(Rendered images with source text)
====

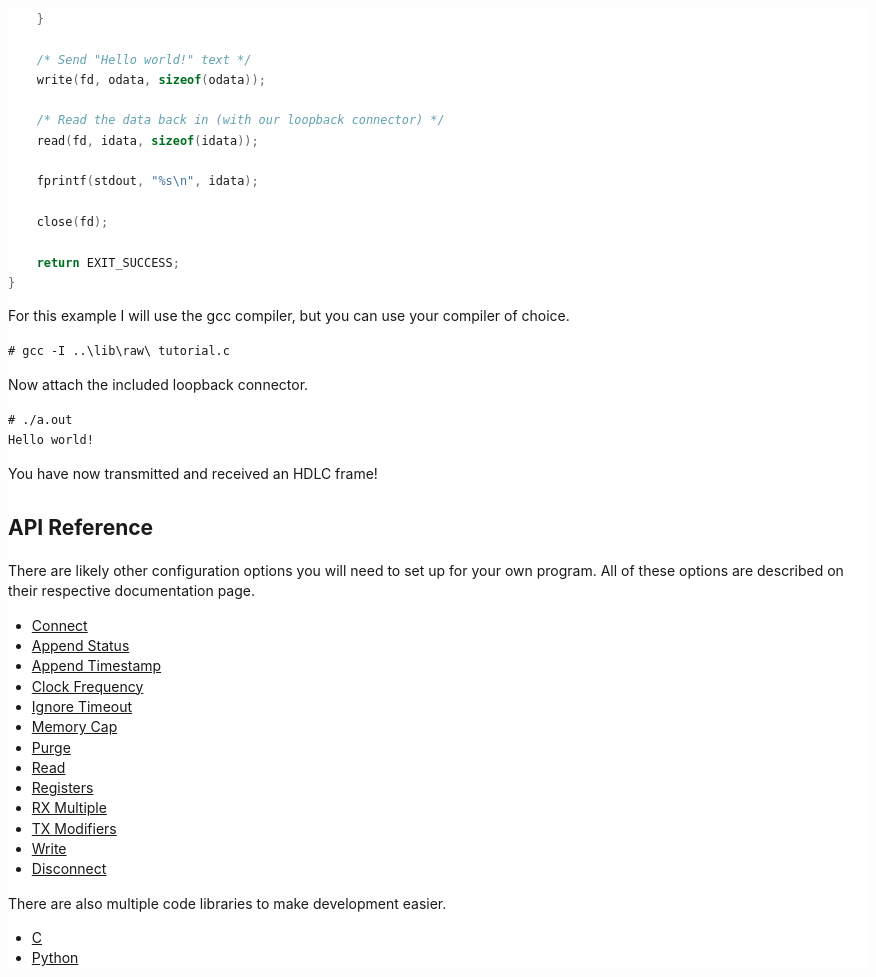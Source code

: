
 ```c
    }

    /* Send "Hello world!" text */
    write(fd, odata, sizeof(odata));

    /* Read the data back in (with our loopback connector) */
    read(fd, idata, sizeof(idata));

    fprintf(stdout, "%s\n", idata);

    close(fd);

    return EXIT_SUCCESS;
}
```

For this example I will use the gcc compiler, but you can use your compiler of
choice.

```
# gcc -I ..\lib\raw\ tutorial.c
```

Now attach the included loopback connector.

```
# ./a.out
Hello world!
```

You have now transmitted and received an HDLC frame!


## API Reference

There are likely other configuration options you will need to set up for your
own program. All of these options are described on their respective documentation page.

- [Connect](docs/connect.md)
- [Append Status](docs/append-status.md)
- [Append Timestamp](docs/append-timestamp.md)
- [Clock Frequency](docs/clock-frequency.md)
- [Ignore Timeout](docs/ignore-timeout.md)
- [Memory Cap](docs/memory-cap.md)
- [Purge](docs/purge.md)
- [Read](docs/read.md)
- [Registers](docs/registers.md)
- [RX Multiple](docs/rx-multiple.md)
- [TX Modifiers](docs/tx-modifiers.md)
- [Write](docs/write.md)
- [Disconnect](docs/disconnect.md)


There are also multiple code libraries to make development easier.
- [C](https://github.com/commtech/cfscc/)
- [Python](https://github.com/commtech/pyfscc/)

====

EXERCISE → No pictures belong in the copy. Transcribe every entry exactly.

COMPLETED TASK →
Source code

:
 ```c
    }

    /* Send "Hello world!" text */
    write(fd, odata, sizeof(odata));

    /* Read the data back in (with our loopback connector) */
    read(fd, idata, sizeof(idata));

    fprintf(stdout, "%s\n", idata);

    close(fd);

    return EXIT_SUCCESS;
}
```

For this example I will use the gcc compiler, but you can use your compiler of
choice.

```
# gcc -I ..\lib\raw\ tutorial.c
```

Now attach the included loopback connector.

```
# ./a.out
Hello world!
```

You have now transmitted and received an HDLC frame!


## API Reference

There are likely other configuration options you will need to set up for your
own program. All of these options are described on their respective documentation page.

- [Connect](docs/connect.md)
- [Append Status](docs/append-status.md)
- [Append Timestamp](docs/append-timestamp.md)
- [Clock Frequency](docs/clock-frequency.md)
- [Ignore Timeout](docs/ignore-timeout.md)
- [Memory Cap](docs/memory-cap.md)
- [Purge](docs/purge.md)
- [Read](docs/read.md)
- [Registers](docs/registers.md)
- [RX Multiple](docs/rx-multiple.md)
- [TX Modifiers](docs/tx-modifiers.md)
- [Write](docs/write.md)
- [Disconnect](docs/disconnect.md)


There are also multiple code libraries to make development easier.
- [C](https://github.com/commtech/cfscc/)
- [Python](https://github.com/commtech/pyfscc/)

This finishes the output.